Data Science Research (DSR) Lab at the University of Florida focuses on large-scale data management, data mining and data analysis using technologies from database management Systems (DBMS’s), Statistical Machine Learning (SML), and Information Visualization. Such research in a Big Data era is called Data Science, which is a profession, a research agenda, as well as a sport! The goal of Data Science research is to build systems and algorithms to extract knowledge, find patterns, generate insights and predictions from diverse data for various applications and visualization.

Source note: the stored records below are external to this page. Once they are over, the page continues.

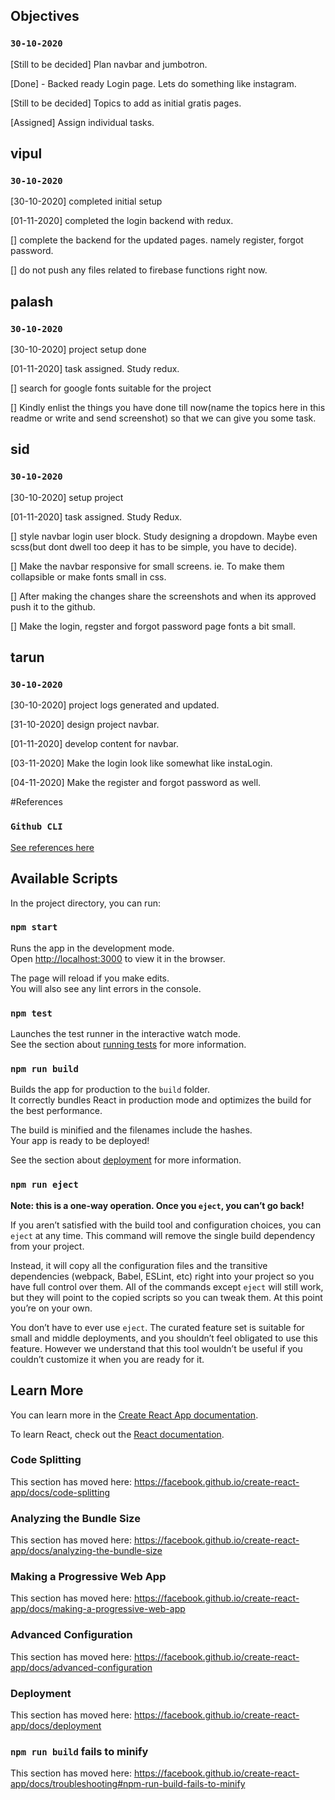 ## Objectives

### `30-10-2020`

[Still to be decided] Plan navbar and jumbotron.

[Done] - Backed ready Login page. Lets do something like instagram.

[Still to be decided] Topics to add as initial gratis pages.

[Assigned] Assign individual tasks.

## vipul
### `30-10-2020`

[30-10-2020]  completed initial setup

[01-11-2020]  completed the login backend with redux.

[] complete the backend for the updated pages. namely register, forgot password.

[] do not push any files related to firebase functions right now.


## palash
### `30-10-2020`

[30-10-2020] project setup done

[01-11-2020] task assigned. Study redux.

[] search for google fonts suitable for the project

[] Kindly enlist the things you have done till now(name the topics here in this readme or write and send screenshot) so that we can give you some task.


## sid
### `30-10-2020`

[30-10-2020] setup project

[01-11-2020] task assigned. Study Redux.

[] style navbar login user block. Study designing a dropdown. Maybe even scss(but dont dwell too deep it has to be simple, you have to decide).

[] Make the navbar responsive for small screens. ie. To make them collapsible or make fonts small in css. 

[] After making the changes share the screenshots and when its approved push it to the github.

[] Make the login, regster and forgot password page fonts a bit small.


## tarun
### `30-10-2020`

[30-10-2020] project logs generated and updated.

[31-10-2020] design project navbar. 

[01-11-2020] develop content for navbar.

[03-11-2020] Make the login look like somewhat like instaLogin.

[04-11-2020] Make the register and forgot password as well.

#References
### `Github CLI`
[See references here](https://cli.github.com/manual/)

## Available Scripts

In the project directory, you can run:

### `npm start`

Runs the app in the development mode.<br />
Open [http://localhost:3000](http://localhost:3000) to view it in the browser.

The page will reload if you make edits.<br />
You will also see any lint errors in the console.

### `npm test`

Launches the test runner in the interactive watch mode.<br />
See the section about [running tests](https://facebook.github.io/create-react-app/docs/running-tests) for more information.

### `npm run build`

Builds the app for production to the `build` folder.<br />
It correctly bundles React in production mode and optimizes the build for the best performance.

The build is minified and the filenames include the hashes.<br />
Your app is ready to be deployed!

See the section about [deployment](https://facebook.github.io/create-react-app/docs/deployment) for more information.

### `npm run eject`

**Note: this is a one-way operation. Once you `eject`, you can’t go back!**

If you aren’t satisfied with the build tool and configuration choices, you can `eject` at any time. This command will remove the single build dependency from your project.

Instead, it will copy all the configuration files and the transitive dependencies (webpack, Babel, ESLint, etc) right into your project so you have full control over them. All of the commands except `eject` will still work, but they will point to the copied scripts so you can tweak them. At this point you’re on your own.

You don’t have to ever use `eject`. The curated feature set is suitable for small and middle deployments, and you shouldn’t feel obligated to use this feature. However we understand that this tool wouldn’t be useful if you couldn’t customize it when you are ready for it.

## Learn More

You can learn more in the [Create React App documentation](https://facebook.github.io/create-react-app/docs/getting-started).

To learn React, check out the [React documentation](https://reactjs.org/).

### Code Splitting

This section has moved here: https://facebook.github.io/create-react-app/docs/code-splitting

### Analyzing the Bundle Size

This section has moved here: https://facebook.github.io/create-react-app/docs/analyzing-the-bundle-size

### Making a Progressive Web App

This section has moved here: https://facebook.github.io/create-react-app/docs/making-a-progressive-web-app

### Advanced Configuration

This section has moved here: https://facebook.github.io/create-react-app/docs/advanced-configuration

### Deployment

This section has moved here: https://facebook.github.io/create-react-app/docs/deployment

### `npm run build` fails to minify

This section has moved here: https://facebook.github.io/create-react-app/docs/troubleshooting#npm-run-build-fails-to-minify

The research challenges in Data Science research include:
- Terabytes, even petabytes of data are generated each day;
- Almost every discipline is facing big data analysis problems, including medical sciences, life sciences, bio-informatics, law school, civil engineering and government;
- Data comes in different forms, such as free text, structured data, audio/video, images;
- Analysis tasks performed over the data are becoming more and more sophisticated;
- High performance computing platforms are advancing fast (e.g., cloud computing, multi-core machines, GPU, mobile-computing);
- Communication and feedback needs to be established between machine, algorithms and people.
The Archimedes project aims at building a probabilistic master knowledge base system by combining novel system components and algorithms that we are designing and building at UF. In the context of the Archimedes project, we pursue a spectrum of research directions we are exploring at the UF Data Science Research (DSR) group including: query-driven and scalable statistical inference, probabilistic data models, state-parallel and data parallel data analytics framework, multimodal (e.g., text, image) information extraction, and KB schema enrichment. This line of research on supporting large-scale automatically extracted knowledge bases is of high impact for many application domains from medical informatics to ecology. We have received funding from industry as well as federal government including NSF, DARPA, EMC/Greenplum, Amazon, Pivotal and Google. Other related projects include DeepDive from Stanford, YAGO from Max Planck Institute, NELL from CMU as well as WikiData/Freebase and Google Knowledge Vault.
- NSF: Eureka: Efficient Query Processing over Large Probabilistic Knowledge Bases
- DARPA: DEFT: Deep Extraction and Filtering of Text
- [May 2017 UF Clinical and Translational Science Institute (CTSI) and UF Institute for Child Health Policies (ICHP) sponsored the research and development of an intelligent virtual health navigator Rose that is supported by research from the DSR Lab.
- [Jan 2017] Our journal paper by Sean Goldberg et. al.: pi-CASTLE: A Probabilistically Integrated System for Crowd-Assisted Text Labeling and Extraction is published in ACM JDIQ (Journal of Data and Information Quality), 2017.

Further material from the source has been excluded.